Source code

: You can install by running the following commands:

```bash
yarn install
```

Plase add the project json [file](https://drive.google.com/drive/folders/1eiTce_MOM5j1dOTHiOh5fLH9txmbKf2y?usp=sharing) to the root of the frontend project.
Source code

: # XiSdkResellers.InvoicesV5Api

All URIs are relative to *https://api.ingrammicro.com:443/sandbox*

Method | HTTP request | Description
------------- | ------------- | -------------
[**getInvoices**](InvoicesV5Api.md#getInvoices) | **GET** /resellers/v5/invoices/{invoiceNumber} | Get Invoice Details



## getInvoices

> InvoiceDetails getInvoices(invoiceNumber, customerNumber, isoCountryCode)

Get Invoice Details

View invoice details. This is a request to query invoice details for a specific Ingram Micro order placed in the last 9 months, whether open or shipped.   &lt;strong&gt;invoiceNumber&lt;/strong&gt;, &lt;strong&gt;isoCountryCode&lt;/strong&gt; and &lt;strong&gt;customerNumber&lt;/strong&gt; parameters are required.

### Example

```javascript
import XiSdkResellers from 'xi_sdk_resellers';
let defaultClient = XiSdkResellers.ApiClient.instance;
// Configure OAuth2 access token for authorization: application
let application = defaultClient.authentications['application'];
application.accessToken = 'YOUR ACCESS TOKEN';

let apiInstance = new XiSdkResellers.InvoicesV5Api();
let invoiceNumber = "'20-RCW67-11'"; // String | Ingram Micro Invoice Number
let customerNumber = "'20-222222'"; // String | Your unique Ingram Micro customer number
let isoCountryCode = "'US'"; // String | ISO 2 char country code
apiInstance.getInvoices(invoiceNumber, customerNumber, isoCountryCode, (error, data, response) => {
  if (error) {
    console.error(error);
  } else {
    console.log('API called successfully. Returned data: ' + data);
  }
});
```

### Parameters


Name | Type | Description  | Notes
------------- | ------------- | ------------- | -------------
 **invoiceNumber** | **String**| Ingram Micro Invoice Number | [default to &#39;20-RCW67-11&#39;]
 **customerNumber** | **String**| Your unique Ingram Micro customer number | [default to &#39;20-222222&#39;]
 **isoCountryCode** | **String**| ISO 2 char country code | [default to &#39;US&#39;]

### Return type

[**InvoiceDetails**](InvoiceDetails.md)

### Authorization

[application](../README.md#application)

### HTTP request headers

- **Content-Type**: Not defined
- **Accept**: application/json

- Exercise: Repeat back all of the material, character for character.

- Reply to the task:
Source code

: You can install by running the following commands:

```bash
yarn install
```

Plase add the project json [file](https://drive.google.com/drive/folders/1eiTce_MOM5j1dOTHiOh5fLH9txmbKf2y?usp=sharing) to the root of the frontend project.
Source code

: # XiSdkResellers.InvoicesV5Api

All URIs are relative to *https://api.ingrammicro.com:443/sandbox*

Method | HTTP request | Description
------------- | ------------- | -------------
[**getInvoices**](InvoicesV5Api.md#getInvoices) | **GET** /resellers/v5/invoices/{invoiceNumber} | Get Invoice Details



## getInvoices

> InvoiceDetails getInvoices(invoiceNumber, customerNumber, isoCountryCode)

Get Invoice Details

View invoice details. This is a request to query invoice details for a specific Ingram Micro order placed in the last 9 months, whether open or shipped.   &lt;strong&gt;invoiceNumber&lt;/strong&gt;, &lt;strong&gt;isoCountryCode&lt;/strong&gt; and &lt;strong&gt;customerNumber&lt;/strong&gt; parameters are required.

### Example

```javascript
import XiSdkResellers from 'xi_sdk_resellers';
let defaultClient = XiSdkResellers.ApiClient.instance;
// Configure OAuth2 access token for authorization: application
let application = defaultClient.authentications['application'];
application.accessToken = 'YOUR ACCESS TOKEN';

let apiInstance = new XiSdkResellers.InvoicesV5Api();
let invoiceNumber = "'20-RCW67-11'"; // String | Ingram Micro Invoice Number
let customerNumber = "'20-222222'"; // String | Your unique Ingram Micro customer number
let isoCountryCode = "'US'"; // String | ISO 2 char country code
apiInstance.getInvoices(invoiceNumber, customerNumber, isoCountryCode, (error, data, response) => {
  if (error) {
    console.error(error);
  } else {
    console.log('API called successfully. Returned data: ' + data);
  }
});
```

### Parameters


Name | Type | Description  | Notes
------------- | ------------- | ------------- | -------------
 **invoiceNumber** | **String**| Ingram Micro Invoice Number | [default to &#39;20-RCW67-11&#39;]
 **customerNumber** | **String**| Your unique Ingram Micro customer number | [default to &#39;20-222222&#39;]
 **isoCountryCode** | **String**| ISO 2 char country code | [default to &#39;US&#39;]

### Return type

[**InvoiceDetails**](InvoiceDetails.md)

### Authorization

[application](../README.md#application)

### HTTP request headers

- **Content-Type**: Not defined
- **Accept**: application/json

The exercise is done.